# Home recording results - opinion wanted



## TheTallCoolOne (May 15, 2006)

I go regularly on other forums where they have a JamZone where you can get a lot of different backing tracks and record your take over it and post it against the others and compare and comment.
Been doing that for almost 2 years now.

A great learning tool, to try to come up with something decent on a multitude of style tracks.

Anyways, I picked up about 13 of what I think are my best efforts, either performance wise or musically wise, and work with the recordings to try to come up with a CD for myself.
Obviously, the backing tracks were already pre-recorded so there was little I could do to change or better their sound, but I tried.

While the end result is obviously not commercial grade, it is pretty decent and very listenable, I think. That's the reason of my posting here, I'd like to have your opinion on it.
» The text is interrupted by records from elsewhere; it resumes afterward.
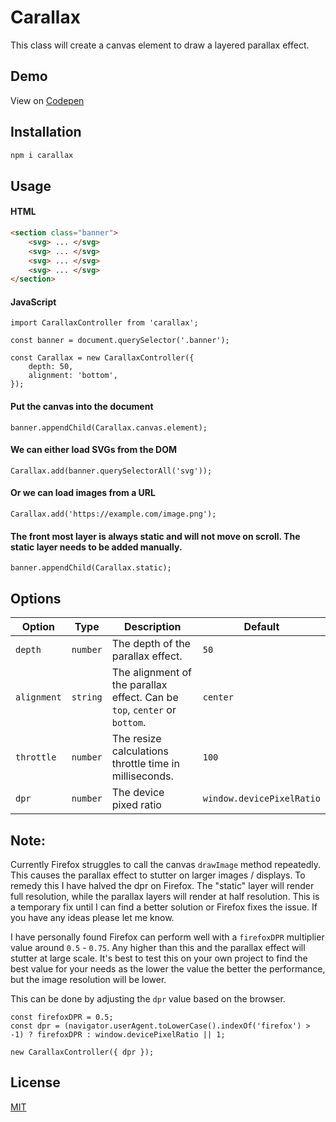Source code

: # Carallax

This class will create a canvas element to draw a layered parallax effect.

## Demo

View on [Codepen](https://codepen.io/meteora-digital/pen/PoaZGyr)

## Installation

```bash
npm i carallax
```

## Usage

#### HTML

```html
<section class="banner">
    <svg> ... </svg>
    <svg> ... </svg>
    <svg> ... </svg>
    <svg> ... </svg>
</section>
```

#### JavaScript

```es6
import CarallaxController from 'carallax';

const banner = document.querySelector('.banner');

const Carallax = new CarallaxController({
    depth: 50,
    alignment: 'bottom',
});
```

#### Put the canvas into the document

```es6
banner.appendChild(Carallax.canvas.element);
```

#### We can either load SVGs from the DOM
```es6
Carallax.add(banner.querySelectorAll('svg'));
```

#### Or we can load images from a URL
```es6
Carallax.add('https://example.com/image.png');
```

#### The front most layer is always static and will not move on scroll. The static layer needs to be added manually.

```es6
banner.appendChild(Carallax.static);
```

## Options

| Option | Type | Description | Default |
|--------|------|-------------|---------|
| `depth` | `number` | The depth of the parallax effect. | `50` |
| `alignment` | `string` | The alignment of the parallax effect. Can be `top`, `center` or `bottom`. | `center` |
| `throttle` | `number` | The resize calculations throttle time in milliseconds. | `100` |
| `dpr ` | `number` | The device pixed ratio | `window.devicePixelRatio` |

## Note:

Currently Firefox struggles to call the canvas `drawImage` method repeatedly. This causes the parallax effect to stutter on larger images / displays. To remedy this I have halved the dpr on Firefox. The "static" layer will render full resolution, while the parallax layers will render at half resolution. This is a temporary fix until I can find a better solution or Firefox fixes the issue. If you have any ideas please let me know.

I have personally found Firefox can perform well with a `firefoxDPR` multiplier value around `0.5` - `0.75`. Any higher than this and the parallax effect will stutter at large scale. It's best to test this on your own project to find the best value for your needs as the lower the value the better the performance, but the image resolution will be lower.

This can be done by adjusting the `dpr` value based on the browser.

```es6
const firefoxDPR = 0.5;
const dpr = (navigator.userAgent.toLowerCase().indexOf('firefox') > -1) ? firefoxDPR : window.devicePixelRatio || 1;

new CarallaxController({ dpr });
```

## License
[MIT](https://choosealicense.com/licenses/mit/)

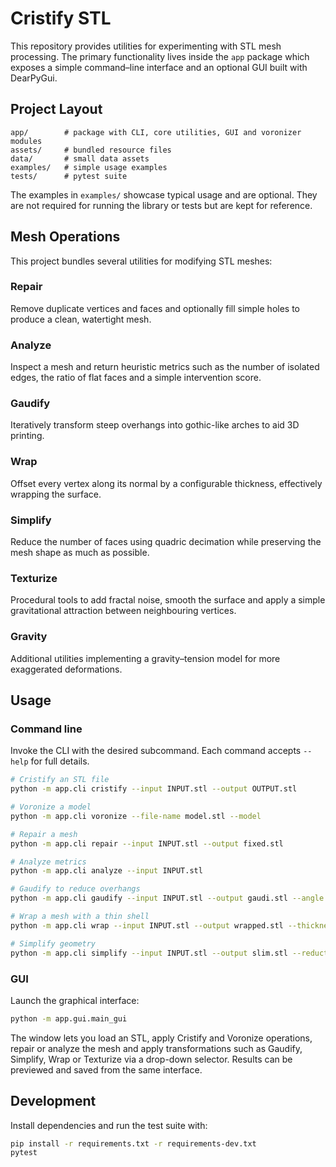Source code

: # Cristify STL

This repository provides utilities for experimenting with STL mesh processing.  The
primary functionality lives inside the `app` package which exposes a simple
command–line interface and an optional GUI built with DearPyGui.

## Project Layout

```
app/        # package with CLI, core utilities, GUI and voronizer modules
assets/     # bundled resource files
data/       # small data assets
examples/   # simple usage examples
tests/      # pytest suite
```

The examples in `examples/` showcase typical usage and are optional. They are not required for running the library or tests but are kept for reference.

## Mesh Operations

This project bundles several utilities for modifying STL meshes:

### Repair

Remove duplicate vertices and faces and optionally fill simple holes to
produce a clean, watertight mesh.

### Analyze

Inspect a mesh and return heuristic metrics such as the number of isolated
edges, the ratio of flat faces and a simple intervention score.

### Gaudify

Iteratively transform steep overhangs into gothic-like arches to aid 3D
printing.

### Wrap

Offset every vertex along its normal by a configurable thickness, effectively
wrapping the surface.

### Simplify

Reduce the number of faces using quadric decimation while preserving the mesh
shape as much as possible.

### Texturize

Procedural tools to add fractal noise, smooth the surface and apply a simple
gravitational attraction between neighbouring vertices.

### Gravity

Additional utilities implementing a gravity–tension model for more exaggerated
deformations.

## Usage

### Command line

Invoke the CLI with the desired subcommand.  Each command accepts `--help`
for full details.

```bash
# Cristify an STL file
python -m app.cli cristify --input INPUT.stl --output OUTPUT.stl

# Voronize a model
python -m app.cli voronize --file-name model.stl --model

# Repair a mesh
python -m app.cli repair --input INPUT.stl --output fixed.stl

# Analyze metrics
python -m app.cli analyze --input INPUT.stl

# Gaudify to reduce overhangs
python -m app.cli gaudify --input INPUT.stl --output gaudi.stl --angle 45

# Wrap a mesh with a thin shell
python -m app.cli wrap --input INPUT.stl --output wrapped.stl --thickness 0.1

# Simplify geometry
python -m app.cli simplify --input INPUT.stl --output slim.stl --reduction 0.5
```

### GUI

Launch the graphical interface:

```bash
python -m app.gui.main_gui
```

The window lets you load an STL, apply Cristify and Voronize operations, repair
or analyze the mesh and apply transformations such as Gaudify, Simplify, Wrap or
Texturize via a drop-down selector.  Results can be previewed and saved from the
same interface.

## Development

Install dependencies and run the test suite with:

```bash
pip install -r requirements.txt -r requirements-dev.txt
pytest
```
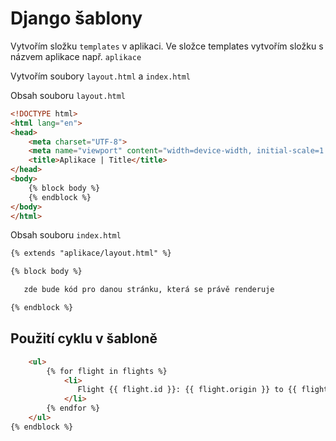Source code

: # Django šablony 

Vytvořím složku `templates` v aplikaci.
Ve složce templates vytvořím složku s názvem aplikace např. `aplikace`

Vytvořím soubory `layout.html` a `index.html`

Obsah souboru `layout.html`

```html
<!DOCTYPE html>
<html lang="en">
<head>
    <meta charset="UTF-8">
    <meta name="viewport" content="width=device-width, initial-scale=1.0">
    <title>Aplikace | Title</title>
</head>
<body>
    {% block body %}
    {% endblock %}
</body>
</html>
```
Obsah souboru `index.html`

```html
{% extends "aplikace/layout.html" %}

{% block body %}

   zde bude kód pro danou stránku, která se právě renderuje

{% endblock %}
```

## Použití cyklu v šabloně

```html
    <ul>
        {% for flight in flights %}
            <li>
               Flight {{ flight.id }}: {{ flight.origin }} to {{ flight.destination }}
            </li>
        {% endfor %}
    </ul>
{% endblock %}
```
You can listen and download all the tracks here: www.soundclick.com/yveschaput

Looking forward to read your comments.

Yves

And I should add: I'm no pro guitar player. I'm just a weeked warrior that play for his own pleasure and if others get some pleasure from it too, all the better.:wave:


----------



## Mr. David Severson (Feb 3, 2006)

Nice playing:rockon2:


----------



## lolligagger (Feb 4, 2006)

*More lead guitar!*

This is cool! Really good effort and diverse musical choices on your part. I was wondering how much control you have over the final mix...is it possible to bring your leads more front and center? 

I like it when a lead guitar is rocking out, and the player's emotion breathes life into the music. Crank it up huge. 

:food-smiley-004:

I really enjoyed Southern Jam...you were channeling Duane Allman, dude!


----------



## Lemmy Hangslong (May 11, 2006)

Your stuff sounds good bro... keep up the good work.

here is a little something I put together quickly one saturday night not so long ago...
http://media.putfile.com/out-of-the-blue--rough-track-

Feedback welcome... be nice though... LOL

Khing


----------



## TheTallCoolOne (May 15, 2006)

Mr. David Severson said:


> Nice playing:rockon2:


Thanks for listening.



lolligagger said:


> This is cool! Really good effort and diverse musical choices on your part. I was wondering how much control you have over the final mix...is it possible to bring your leads more front and center?
> 
> I like it when a lead guitar is rocking out, and the player's emotion breathes life into the music. Crank it up huge.
> 
> ...


Thanks a lot!
I know, I've been told my leads are not always upfront enough.
I guess I got shy a little and didn't want to overcome the backing.
But it has the nice effect of hiding lotsa mistakes though.  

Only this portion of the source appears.